4. L'œuvre parabole
« Mon ambition, écrit-il en 1949 à Cowley, est d'être aboli, de disparaître de l'histoire en tant qu'individu ; de la laisser intacte, sans restes sinon les livres imprimés ; il y a trente ans, j'aurais dû être assez clairvoyant pour ne pas les signer, comme le firent certains élisabéthains. Mon but, et tous mes efforts y concourent, est que la somme et l'histoire de ma vie figurent dans la même phrase qui sera tout à la fois mon acte de décès et mon épitaphe : il a fait des livres et il est mort. » Cette farouche volonté de disparaître au seul profit de l'œuvre dépasse le cadre d'une résistance, au demeurant têtue, à tout viol de la vie privée. Elle s'inscrit au terme d'une véritable recréation de soi, qui fut le moyen de la création romanesque et, peut-être, la raison de vivre.

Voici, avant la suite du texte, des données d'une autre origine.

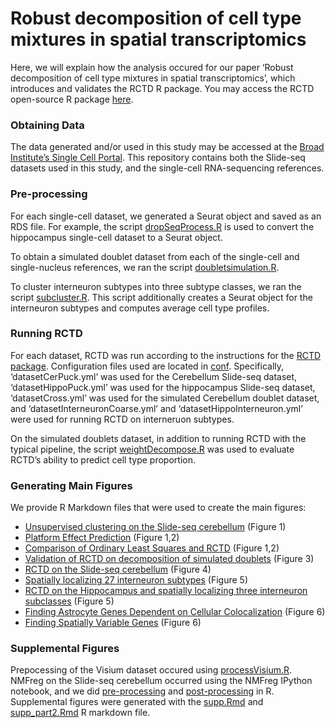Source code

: 
<!-- README.md is generated from README.Rmd. Please edit that file -->

# Robust decomposition of cell type mixtures in spatial transcriptomics

<!-- badges: start -->

<!-- badges: end -->

Here, we will explain how the analysis occured for our paper ‘Robust
decomposition of cell type mixtures in spatial transcriptomics’, which
introduces and validates the RCTD R package. You may access the RCTD
open-source R package [here](https://github.com/dmcable/RCTD).

### Obtaining Data

The data generated and/or used in this study may be accessed at the
[Broad Institute’s Single Cell
Portal](https://singlecell.broadinstitute.org/single_cell/study/SCP948).
This repository contains both the Slide-seq datasets used in this study,
and the single-cell RNA-sequencing references.

### Pre-processing

For each single-cell dataset, we generated a Seurat object and saved as
an RDS file. For example, the script
[dropSeqProcess.R](https://github.com/dmcable/RCTD/tree/dev/AnalysisPaper/Rscripts/dropSeqProcess.R)
is used to convert the hippocampus single-cell dataset to a Seurat
object.

To obtain a simulated doublet dataset from each of the single-cell and
single-nucleus references, we ran the script
[doubletsimulation.R](https://github.com/dmcable/RCTD/tree/dev/AnalysisPaper/Rscripts/doubletsimulation.R).

To cluster interneuron subtypes into three subtype classes, we ran the
script
[subcluster.R](https://github.com/dmcable/RCTD/tree/dev/AnalysisPaper/Rscripts/subcluster.R).
This script additionally creates a Seurat object for the interneuron
subtypes and computes average cell type profiles.

### Running RCTD

For each dataset, RCTD was run according to the instructions for the
[RCTD package](https://github.com/dmcable/RCTD). Configuration files
used are located in
[conf](https://github.com/dmcable/RCTD/tree/dev/AnalysisPaper/conf).
Specifically, ‘datasetCerPuck.yml’ was used for the Cerebellum Slide-seq
dataset, ‘datasetHippoPuck.yml’ was used for the hippocampus Slide-seq
dataset, ‘datasetCross.yml’ was used for the simulated Cerebellum
doublet dataset, and ‘datasetInterneuronCoarse.yml’ and
‘datasetHippoInterneuron.yml’ were used for running RCTD on
interneruon subtypes.

On the simulated doublets dataset, in addition to running RCTD with the
typical pipeline, the script
[weightDecompose.R](https://github.com/dmcable/RCTD/tree/dev/AnalysisPaper/Rscripts/weightDecompose.R)
was used to evaluate RCTD’s ability to predict cell type proportion.

### Generating Main Figures

We provide R Markdown files that were used to create the main figures:

  - [Unsupervised clustering on the Slide-seq
    cerebellum](https://raw.githack.com/dmcable/RCTD/dev/AnalysisPaper/MainFigures/figure1.html)
    (Figure 1)
  - [Platform Effect
    Prediction](https://raw.githack.com/dmcable/RCTD/dev/AnalysisPaper/MainFigures/figure2-platform-effect.html)
    (Figure 1,2)
  - [Comparison of Ordinary Least Squares and
    RCTD](https://raw.githack.com/dmcable/RCTD/dev/AnalysisPaper/MainFigures/figure2.html)
    (Figure 1,2)
  - [Validation of RCTD on decomposition of simulated
    doublets](https://raw.githack.com/dmcable/RCTD/dev/AnalysisPaper/MainFigures/figure3.html)
    (Figure 3)
  - [RCTD on the Slide-seq
    cerebellum](https://raw.githack.com/dmcable/RCTD/dev/AnalysisPaper/MainFigures/figure4.html)
    (Figure 4)
  - [Spatially localizing 27 interneuron
    subtypes](https://raw.githack.com/dmcable/RCTD/dev/AnalysisPaper/MainFigures/figure5-all.html)
    (Figure 5)
  - [RCTD on the Hippocampus and spatially localizing three interneuron
    subclasses](https://raw.githack.com/dmcable/RCTD/dev/AnalysisPaper/MainFigures/figure5-interneurons.html)
    (Figure 5)
  - [Finding Astrocyte Genes Dependent on Cellular
    Colocalization](https://raw.githack.com/dmcable/RCTD/dev/AnalysisPaper/MainFigures/figure6-astrocytes.html)
    (Figure 6)
  - [Finding Spatially Variable
    Genes](https://raw.githack.com/dmcable/RCTD/dev/AnalysisPaper/MainFigures/figure6-spatialgenes.html)
    (Figure 6)

### Supplemental Figures

Prepocessing of the Visium dataset occured using
[processVisium.R](https://github.com/dmcable/RCTD/tree/dev/AnalysisPaper/Rscripts/processVisium.R).
NMFreg on the Slide-seq cerebellum occurred using the NMFreg IPython
notebook, and we did
[pre-processing](https://github.com/dmcable/RCTD/tree/dev/AnalysisPaper/Rscripts/prepareNMF.R)
and
[post-processing](https://github.com/dmcable/RCTD/tree/dev/AnalysisPaper/Rscripts/processNMF.R)
in R. Supplemental figures were generated with the
[supp.Rmd](https://github.com/dmcable/RCTD/tree/dev/AnalysisPaper/SuppFigures/supp.Rmd)
and
[supp\_part2.Rmd](https://github.com/dmcable/RCTD/tree/dev/AnalysisPaper/SuppFigures/supp_part2.Rmd)
R markdown file.
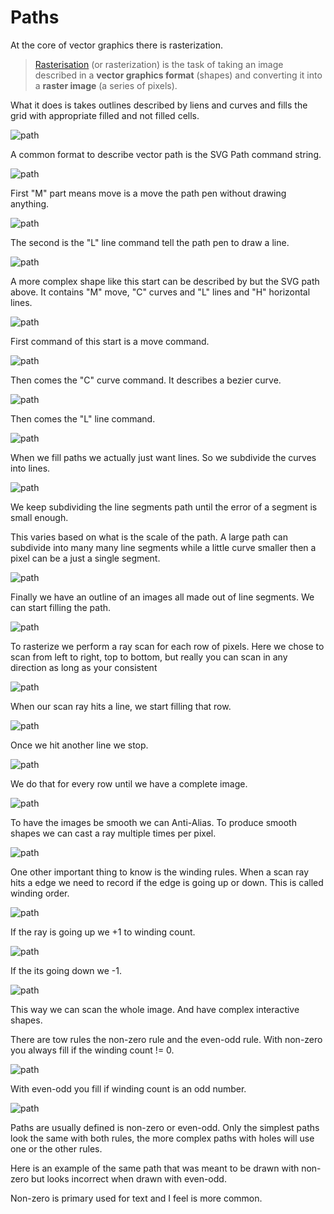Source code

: 
# Paths

At the core of vector graphics there is rasterization.

> [Rasterisation](https://en.wikipedia.org/wiki/Rasterisation) (or rasterization) is the task of taking an image described in a **vector graphics format** (shapes) and converting it into a **raster image** (a series of pixels).

What it does is takes outlines described by liens and curves and fills the grid with appropriate filled and not filled cells.

![path](images/svgpath1.png)

A common format to describe vector path is the SVG Path command string.

![path](images/svgpath2.png)

First "M" part means move is a move the path pen without drawing anything.

![path](images/svgpath3.png)

The second is the "L" line command tell the path pen to draw a line.

![path](images/svgpath4.png)

A more complex shape like this start can be described by but the SVG path above. It contains "M" move, "C" curves and "L" lines and "H" horizontal lines.

![path](images/svgpath5.png)

First command of this start is a move command.

![path](images/svgpath6.png)

Then comes the "C" curve command. It describes a bezier curve.

![path](images/svgpath7.png)

Then comes the "L" line command.

![path](images/svgpath8.png)

When we fill paths we actually just want lines. So we subdivide the curves into lines.

![path](images/svgpath9.png)

We keep subdividing the line segments path until the error of a segment is small enough.

This varies based on what is the scale of the path. A large path can subdivide into many many line segments while a little curve smaller then a pixel can be a just a single segment.

![path](images/path1.png)

Finally we have an outline of an images all made out of line segments. We can start filling the path.

![path](images/scan1.png)

To rasterize we perform a ray scan for each row of pixels. Here we chose to scan from left to right, top to bottom, but really you can scan in any direction as long as your consistent

![path](images/scan2.png)

When our scan ray hits a line, we start filling that row.

![path](images/scan3.png)

Once we hit another line we stop.

![path](images/scan4.png)

We do that for every row until we have a complete image.

![path](images/scan5.png)

To have the images be smooth we can Anti-Alias. To produce smooth shapes we can cast a ray multiple times per pixel.

![path](images/winding1.png)

One other important thing to know is the winding rules. When a scan ray hits a edge we need to record if the edge is going up or down. This is called winding order.

![path](images/winding2.png)

If the ray is going up we +1 to winding count.

![path](images/winding3.png)

If the its going down we -1.

![path](images/winding4.png)

This way we can scan the whole image. And have complex interactive shapes.

There are tow rules the non-zero rule and the even-odd rule. With non-zero you always fill if the winding count != 0.

![path](images/winding5.png)

With even-odd you fill if winding count is an odd number.

![path](images/winding6.png)

Paths are usually defined is non-zero or even-odd. Only the simplest paths look the same with both rules, the more complex paths with holes will use one or the other rules.

Here is an example of the same path that was meant to be drawn with non-zero but looks incorrect when drawn with even-odd.

Non-zero is primary used for text and I feel is more common.
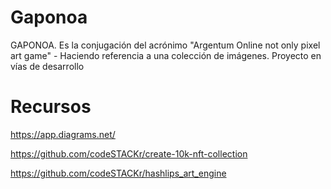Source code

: # Gaponoa
GAPONOA. Es la conjugación del acrónimo "Argentum Online not only pixel art game" - Haciendo referencia a una colección de imágenes. Proyecto en vías de desarrollo


# Recursos
https://app.diagrams.net/

https://github.com/codeSTACKr/create-10k-nft-collection

https://github.com/codeSTACKr/hashlips_art_engine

Mais se recréer, c'est aussi créer un univers. « La langue de Faulkner, pense Jean-Jacques Mayoux, est la clé d'un monde. » Pour Faulkner, l'écriture est un acte total, une tentative irrationnelle en ce qu'elle vise ni plus ni moins à exister, au même titre qu'un organisme. La phrase (qu'on relise la première d'Absalon), aussi vivante et autonome qu'une substance, tire sa dynamique de « l'inaltérable détermination de n'être jamais, jamais tout à fait satisfait de ce qu'on écrit » – c'est-à-dire de l'effort.
Et de fait : les trois sommets de l'œuvre, qui est elle-même la parabole de ce qu'elle annonce, Le Bruit et la fureur (1929), Absalon ! Absalon ! (1936), et Descends, Moïse (1942) se présentent, en manuscrits, sous une forme extraordinairement travaillée, plusieurs fois réagencés dans leur structure et remaniés dans l'écriture. C'est ce Faulkner-là qu'on commence à peine à connaître. C'est celui qui, fort de son œuvre et s'adressant à ses successeurs (et non à l'humanité entière, en porte-parole mandaté de l'humanisme occidental), a pu se permettre, à Stockholm, de dire : « Je refuse d'accepter la fin de l'homme. » Parce que, pour lui, tout rempart contre l'oubli témoigne pour l'homme, il n'est pas de plus haute mission pour l'écrivain que de faire de l'œuvre littéraire la mémoire de l'humanité.